* TASK *
In your copy, drop the images and return each record exactly as it stands.

-- Opening Marker --

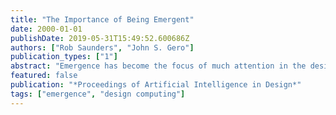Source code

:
 ```yaml
---
title: "The Importance of Being Emergent"
date: 2000-01-01
publishDate: 2019-05-31T15:49:52.600686Z
authors: ["Rob Saunders", "John S. Gero"]
publication_types: ["1"]
abstract: "Emergence has become the focus of much attention in the design computing research in recent years as one of only a small number of design processes that can expand a design space and hence facilitate creative designing as defined by Gero (1990). This poster presentation examines the requirements for a computational model of design emergence and suggests that many existing computational systems lack the processes required to model design emergence. This poster proposes a process called adaptive novelty detection to support computational models of design emergence."
featured: false
publication: "*Proceedings of Artificial Intelligence in Design*"
tags: ["emergence", "design computing"]
---
```


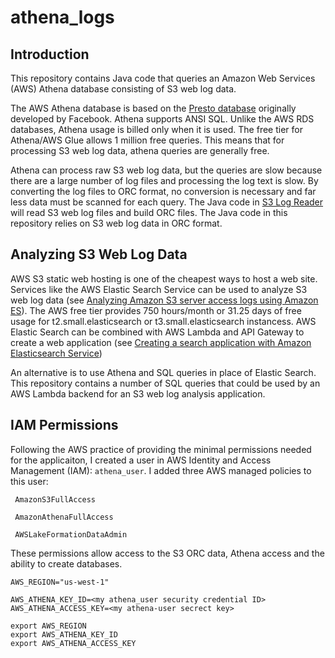 # athena_logs

## Introduction
This repository contains Java code that queries an Amazon Web Services (AWS) Athena database consisting of S3 web log data.

The AWS Athena database is based on the [Presto database](https://prestodb.io/) originally developed by Facebook. Athena supports ANSI SQL.  Unlike the AWS RDS databases, Athena usage is billed only when it is used. The free tier for Athena/AWS Glue allows 1 million free queries. This means that for processing S3 web log data, athena queries are generally free.

Athena can process raw S3 web log data, but the queries are slow because there are a large number of log files and processing the log text is slow.  By converting the log files to ORC format, no conversion is necessary and far less data must be scanned for each query.  The Java code in [S3 Log Reader](https://github.com/IanLKaplan/s3logreader) will read S3 web log files and build ORC files. The Java code in this repository relies on S3 web log data in ORC format.

## Analyzing S3 Web Log Data

AWS S3 static web hosting is one of the cheapest ways to host a web site.  Services like the AWS Elastic Search Service can be used to analyze S3 web log data (see [Analyzing Amazon S3 server access logs using Amazon ES](https://aws.amazon.com/blogs/big-data/analyzing-amazon-s3-server-access-logs-using-amazon-es)).  The AWS free tier provides 750 hours/month or 31.25 days of free usage for t2.small.elasticsearch or t3.small.elasticsearch instancess. AWS Elastic Search can be combined with AWS Lambda and API Gateway to create a web application (see [Creating a search application with Amazon Elasticsearch Service](https://docs.aws.amazon.com/elasticsearch-service/latest/developerguide/search-example.html))

An alternative is to use Athena and SQL queries in place of Elastic Search. This repository contains a number of SQL queries that could be used by an AWS Lambda backend for an S3 web log analysis application.

## IAM Permissions

Following the AWS practice of providing the minimal permissions needed for the applicaiton, I created a user in AWS Identity and Access Management (IAM): ```athena_user```.  I added three AWS managed policies to this user: 
```
 AmazonS3FullAccess

 AmazonAthenaFullAccess

 AWSLakeFormationDataAdmin
 ```
 These permissions allow access to the S3 ORC data, Athena access and the ability to create databases.
 
 ```
 AWS_REGION="us-west-1"

AWS_ATHENA_KEY_ID=<my athena_user security credential ID>
AWS_ATHENA_ACCESS_KEY=<my athena-user secrect key> 

export AWS_REGION
export AWS_ATHENA_KEY_ID
export AWS_ATHENA_ACCESS_KEY
```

-- Closing Marker --

* TASK SOLUTION *
Source code

:
 ```yaml
---
title: "The Importance of Being Emergent"
date: 2000-01-01
publishDate: 2019-05-31T15:49:52.600686Z
authors: ["Rob Saunders", "John S. Gero"]
publication_types: ["1"]
abstract: "Emergence has become the focus of much attention in the design computing research in recent years as one of only a small number of design processes that can expand a design space and hence facilitate creative designing as defined by Gero (1990). This poster presentation examines the requirements for a computational model of design emergence and suggests that many existing computational systems lack the processes required to model design emergence. This poster proposes a process called adaptive novelty detection to support computational models of design emergence."
featured: false
publication: "*Proceedings of Artificial Intelligence in Design*"
tags: ["emergence", "design computing"]
---
```


 # athena_logs

## Introduction
This repository contains Java code that queries an Amazon Web Services (AWS) Athena database consisting of S3 web log data.

The AWS Athena database is based on the [Presto database](https://prestodb.io/) originally developed by Facebook. Athena supports ANSI SQL.  Unlike the AWS RDS databases, Athena usage is billed only when it is used. The free tier for Athena/AWS Glue allows 1 million free queries. This means that for processing S3 web log data, athena queries are generally free.

Athena can process raw S3 web log data, but the queries are slow because there are a large number of log files and processing the log text is slow.  By converting the log files to ORC format, no conversion is necessary and far less data must be scanned for each query.  The Java code in [S3 Log Reader](https://github.com/IanLKaplan/s3logreader) will read S3 web log files and build ORC files. The Java code in this repository relies on S3 web log data in ORC format.

## Analyzing S3 Web Log Data

AWS S3 static web hosting is one of the cheapest ways to host a web site.  Services like the AWS Elastic Search Service can be used to analyze S3 web log data (see [Analyzing Amazon S3 server access logs using Amazon ES](https://aws.amazon.com/blogs/big-data/analyzing-amazon-s3-server-access-logs-using-amazon-es)).  The AWS free tier provides 750 hours/month or 31.25 days of free usage for t2.small.elasticsearch or t3.small.elasticsearch instancess. AWS Elastic Search can be combined with AWS Lambda and API Gateway to create a web application (see [Creating a search application with Amazon Elasticsearch Service](https://docs.aws.amazon.com/elasticsearch-service/latest/developerguide/search-example.html))

An alternative is to use Athena and SQL queries in place of Elastic Search. This repository contains a number of SQL queries that could be used by an AWS Lambda backend for an S3 web log analysis application.

## IAM Permissions

Following the AWS practice of providing the minimal permissions needed for the applicaiton, I created a user in AWS Identity and Access Management (IAM): ```athena_user```.  I added three AWS managed policies to this user: 
```
 AmazonS3FullAccess

 AmazonAthenaFullAccess

 AWSLakeFormationDataAdmin
 ```
 These permissions allow access to the S3 ORC data, Athena access and the ability to create databases.
 
 ```
 AWS_REGION="us-west-1"

AWS_ATHENA_KEY_ID=<my athena_user security credential ID>
AWS_ATHENA_ACCESS_KEY=<my athena-user secrect key> 

export AWS_REGION
export AWS_ATHENA_KEY_ID
export AWS_ATHENA_ACCESS_KEY
```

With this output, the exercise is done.